→ Work instruction
Once you find the line with "Project One pattern library" in the data that follows, repeat it and every line after it exactly, through the line with "- tooltip look and feel".

→ Records for the task

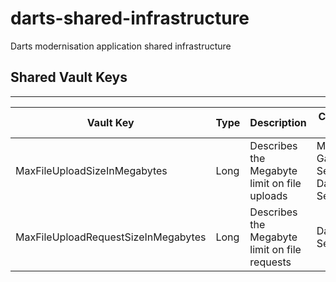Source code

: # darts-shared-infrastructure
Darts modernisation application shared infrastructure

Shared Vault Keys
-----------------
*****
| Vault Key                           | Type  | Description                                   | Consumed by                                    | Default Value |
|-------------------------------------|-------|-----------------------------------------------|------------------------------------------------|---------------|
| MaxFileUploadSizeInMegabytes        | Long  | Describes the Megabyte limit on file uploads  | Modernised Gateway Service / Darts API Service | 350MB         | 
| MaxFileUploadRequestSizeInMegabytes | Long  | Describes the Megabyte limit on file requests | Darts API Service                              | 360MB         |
---
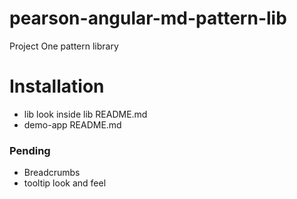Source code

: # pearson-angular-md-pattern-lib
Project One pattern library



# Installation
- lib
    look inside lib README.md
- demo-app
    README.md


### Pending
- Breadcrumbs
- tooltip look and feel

→ Answer to this task
Project One pattern library



# Installation
- lib
    look inside lib README.md
- demo-app
    README.md


### Pending
- Breadcrumbs
- tooltip look and feel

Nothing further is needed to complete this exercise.